» The data
>>>
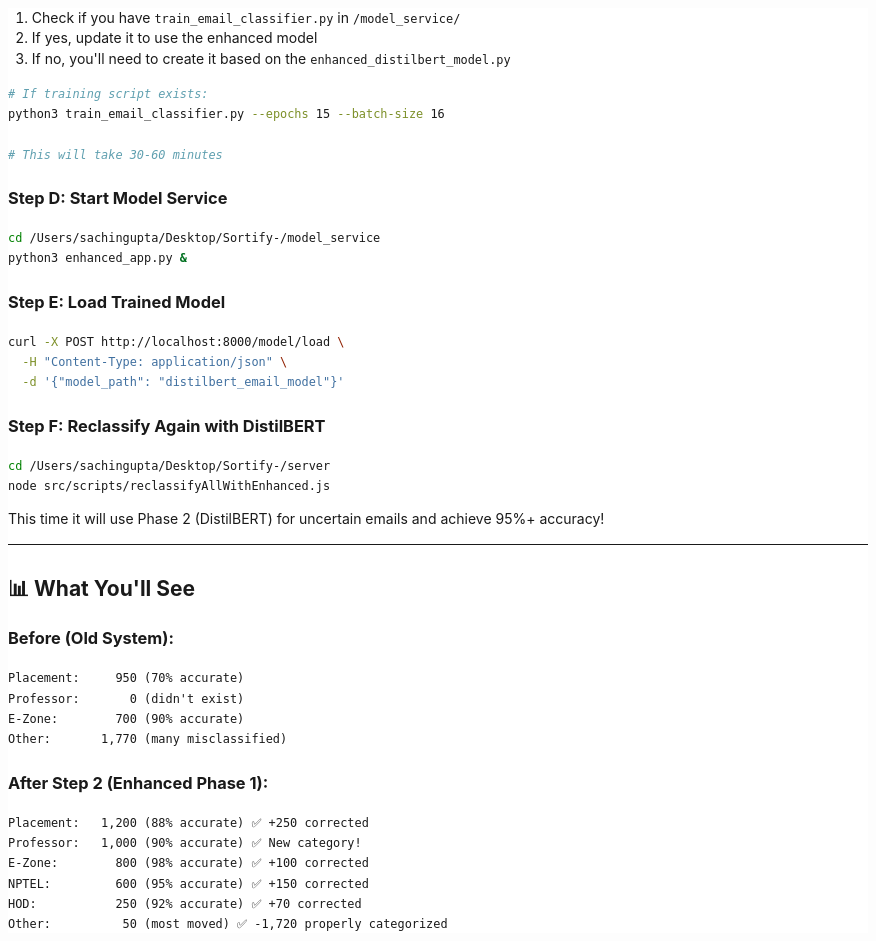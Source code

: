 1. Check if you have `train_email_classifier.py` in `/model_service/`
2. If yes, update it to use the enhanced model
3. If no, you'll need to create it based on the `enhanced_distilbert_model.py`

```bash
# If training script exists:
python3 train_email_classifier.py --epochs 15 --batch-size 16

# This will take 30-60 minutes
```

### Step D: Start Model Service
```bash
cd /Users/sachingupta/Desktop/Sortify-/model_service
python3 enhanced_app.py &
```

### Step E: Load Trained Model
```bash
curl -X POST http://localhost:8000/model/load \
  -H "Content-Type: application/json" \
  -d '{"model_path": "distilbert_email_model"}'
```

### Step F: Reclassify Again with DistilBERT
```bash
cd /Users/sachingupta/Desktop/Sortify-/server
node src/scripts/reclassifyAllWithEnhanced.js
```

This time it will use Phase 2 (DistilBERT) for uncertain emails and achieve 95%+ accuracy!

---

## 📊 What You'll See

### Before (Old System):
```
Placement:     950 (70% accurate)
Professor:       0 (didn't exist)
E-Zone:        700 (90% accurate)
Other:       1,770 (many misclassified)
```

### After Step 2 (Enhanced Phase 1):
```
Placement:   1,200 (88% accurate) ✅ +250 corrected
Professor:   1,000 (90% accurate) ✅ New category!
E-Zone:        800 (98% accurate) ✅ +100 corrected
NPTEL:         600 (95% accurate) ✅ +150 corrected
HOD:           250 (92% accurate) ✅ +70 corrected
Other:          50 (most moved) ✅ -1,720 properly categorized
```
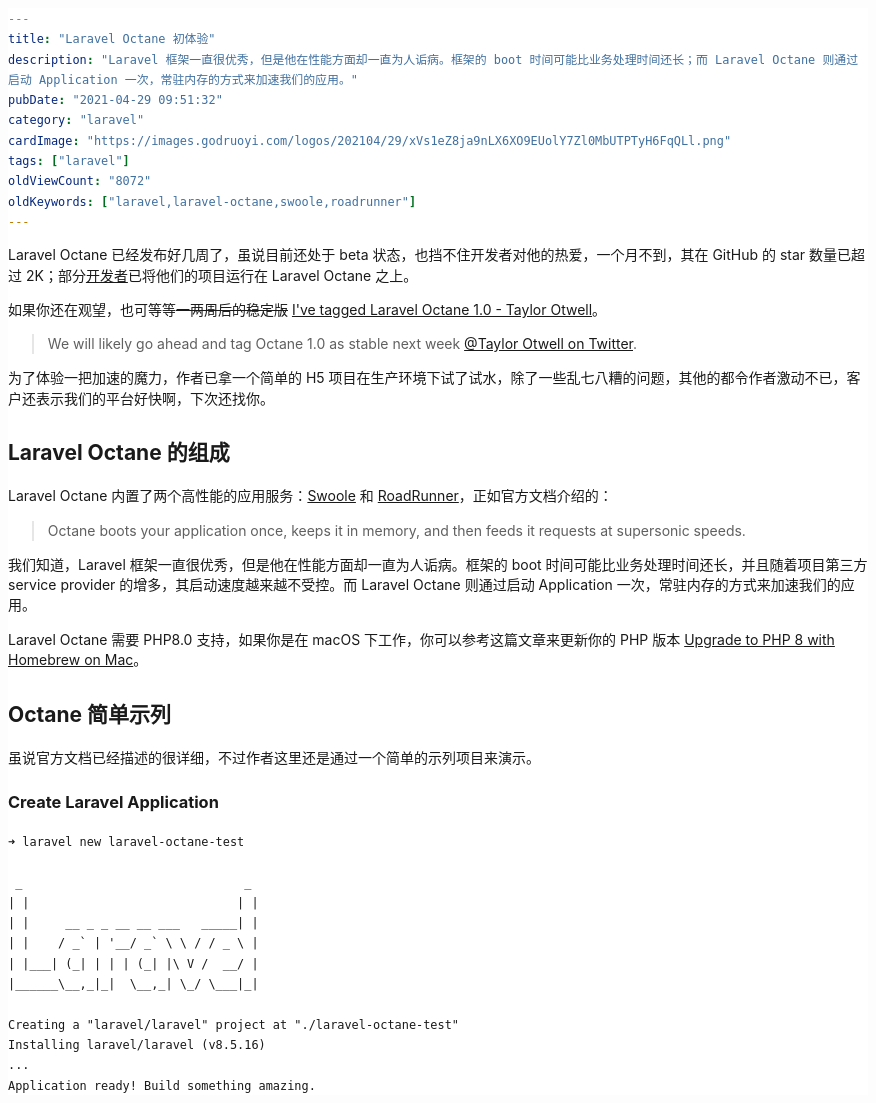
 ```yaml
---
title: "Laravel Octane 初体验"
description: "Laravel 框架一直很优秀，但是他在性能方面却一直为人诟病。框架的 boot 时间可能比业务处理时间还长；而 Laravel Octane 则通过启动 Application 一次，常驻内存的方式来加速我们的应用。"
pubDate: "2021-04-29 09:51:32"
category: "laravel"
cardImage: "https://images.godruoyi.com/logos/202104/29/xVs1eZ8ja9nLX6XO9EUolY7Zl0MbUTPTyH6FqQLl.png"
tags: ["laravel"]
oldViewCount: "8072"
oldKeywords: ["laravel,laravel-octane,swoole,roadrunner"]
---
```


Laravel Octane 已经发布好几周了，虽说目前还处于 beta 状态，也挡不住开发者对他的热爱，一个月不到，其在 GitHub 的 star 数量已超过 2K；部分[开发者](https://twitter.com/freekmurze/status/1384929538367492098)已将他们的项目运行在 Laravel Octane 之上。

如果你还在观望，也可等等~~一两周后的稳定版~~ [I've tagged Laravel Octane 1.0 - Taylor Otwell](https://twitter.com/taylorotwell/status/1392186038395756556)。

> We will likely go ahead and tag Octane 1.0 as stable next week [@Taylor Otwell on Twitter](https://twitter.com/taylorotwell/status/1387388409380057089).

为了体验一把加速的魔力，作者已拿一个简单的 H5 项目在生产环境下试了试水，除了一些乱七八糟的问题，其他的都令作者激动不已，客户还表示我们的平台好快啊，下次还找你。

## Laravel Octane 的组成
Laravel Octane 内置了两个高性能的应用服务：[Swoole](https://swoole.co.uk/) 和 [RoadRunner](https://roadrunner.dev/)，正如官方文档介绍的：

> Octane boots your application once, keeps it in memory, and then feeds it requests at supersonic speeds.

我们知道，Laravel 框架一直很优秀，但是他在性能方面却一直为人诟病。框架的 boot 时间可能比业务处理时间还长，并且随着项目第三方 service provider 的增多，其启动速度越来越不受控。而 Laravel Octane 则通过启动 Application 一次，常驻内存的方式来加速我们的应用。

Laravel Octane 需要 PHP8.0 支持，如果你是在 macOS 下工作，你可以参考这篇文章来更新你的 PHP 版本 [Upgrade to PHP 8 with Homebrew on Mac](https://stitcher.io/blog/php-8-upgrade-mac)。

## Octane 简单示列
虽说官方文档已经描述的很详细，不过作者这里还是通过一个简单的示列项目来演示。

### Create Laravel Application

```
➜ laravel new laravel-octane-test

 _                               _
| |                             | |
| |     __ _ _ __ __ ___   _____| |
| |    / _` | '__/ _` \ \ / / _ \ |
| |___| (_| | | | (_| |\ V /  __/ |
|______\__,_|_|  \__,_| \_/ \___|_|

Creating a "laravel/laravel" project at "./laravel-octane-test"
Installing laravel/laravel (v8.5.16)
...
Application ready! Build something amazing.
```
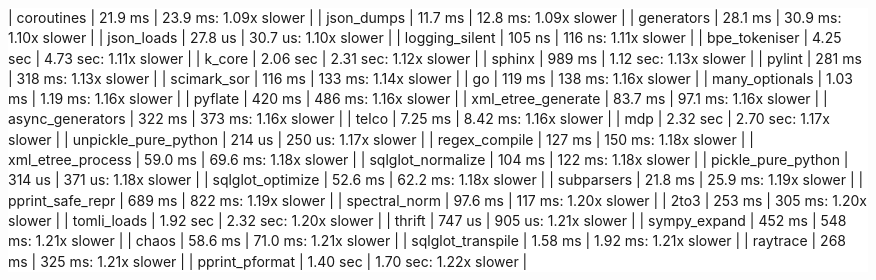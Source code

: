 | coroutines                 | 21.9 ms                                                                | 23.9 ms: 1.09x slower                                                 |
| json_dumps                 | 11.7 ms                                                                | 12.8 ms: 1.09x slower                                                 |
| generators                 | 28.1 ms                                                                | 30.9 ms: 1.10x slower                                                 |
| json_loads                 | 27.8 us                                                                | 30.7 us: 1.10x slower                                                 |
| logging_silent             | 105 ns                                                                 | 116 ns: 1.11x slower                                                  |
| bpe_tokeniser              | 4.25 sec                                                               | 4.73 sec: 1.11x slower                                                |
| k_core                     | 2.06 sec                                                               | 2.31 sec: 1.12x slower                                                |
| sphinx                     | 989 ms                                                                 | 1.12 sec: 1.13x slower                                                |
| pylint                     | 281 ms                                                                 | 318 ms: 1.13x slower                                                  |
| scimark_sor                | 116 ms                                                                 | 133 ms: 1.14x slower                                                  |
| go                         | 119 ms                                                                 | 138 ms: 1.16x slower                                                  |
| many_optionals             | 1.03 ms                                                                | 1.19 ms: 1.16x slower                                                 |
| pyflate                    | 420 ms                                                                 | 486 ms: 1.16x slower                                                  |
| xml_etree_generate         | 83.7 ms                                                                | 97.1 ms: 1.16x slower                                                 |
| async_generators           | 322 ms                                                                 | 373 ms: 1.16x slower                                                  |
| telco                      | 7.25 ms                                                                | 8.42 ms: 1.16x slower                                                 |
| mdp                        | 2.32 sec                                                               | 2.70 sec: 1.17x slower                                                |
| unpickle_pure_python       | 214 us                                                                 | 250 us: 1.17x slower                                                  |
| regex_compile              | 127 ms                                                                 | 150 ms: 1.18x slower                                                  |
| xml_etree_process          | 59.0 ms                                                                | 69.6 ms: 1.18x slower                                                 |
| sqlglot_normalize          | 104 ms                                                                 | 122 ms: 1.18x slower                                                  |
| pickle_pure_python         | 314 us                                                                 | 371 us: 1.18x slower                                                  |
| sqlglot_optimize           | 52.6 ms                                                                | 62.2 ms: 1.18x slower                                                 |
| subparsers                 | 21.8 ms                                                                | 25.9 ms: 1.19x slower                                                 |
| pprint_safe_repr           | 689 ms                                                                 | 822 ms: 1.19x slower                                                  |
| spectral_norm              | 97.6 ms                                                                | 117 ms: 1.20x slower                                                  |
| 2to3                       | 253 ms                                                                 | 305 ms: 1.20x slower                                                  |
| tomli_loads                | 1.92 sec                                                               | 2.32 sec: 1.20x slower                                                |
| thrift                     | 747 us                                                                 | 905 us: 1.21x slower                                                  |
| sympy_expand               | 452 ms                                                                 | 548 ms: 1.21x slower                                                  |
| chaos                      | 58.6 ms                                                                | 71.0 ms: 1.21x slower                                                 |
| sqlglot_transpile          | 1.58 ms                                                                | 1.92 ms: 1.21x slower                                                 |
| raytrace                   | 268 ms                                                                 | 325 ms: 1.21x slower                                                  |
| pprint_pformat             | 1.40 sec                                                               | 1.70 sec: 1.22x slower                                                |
<<<
» Exercise
Only one stretch of the data above is needed. Restate it word for word, from the line containing "905 us: 1.21x" through the line containing "548 ms: 1.21x", both ends included.

» Answer to this problem
| thrift                     | 747 us                                                                 | 905 us: 1.21x slower                                                  |
| sympy_expand               | 452 ms                                                                 | 548 ms: 1.21x slower                                                  |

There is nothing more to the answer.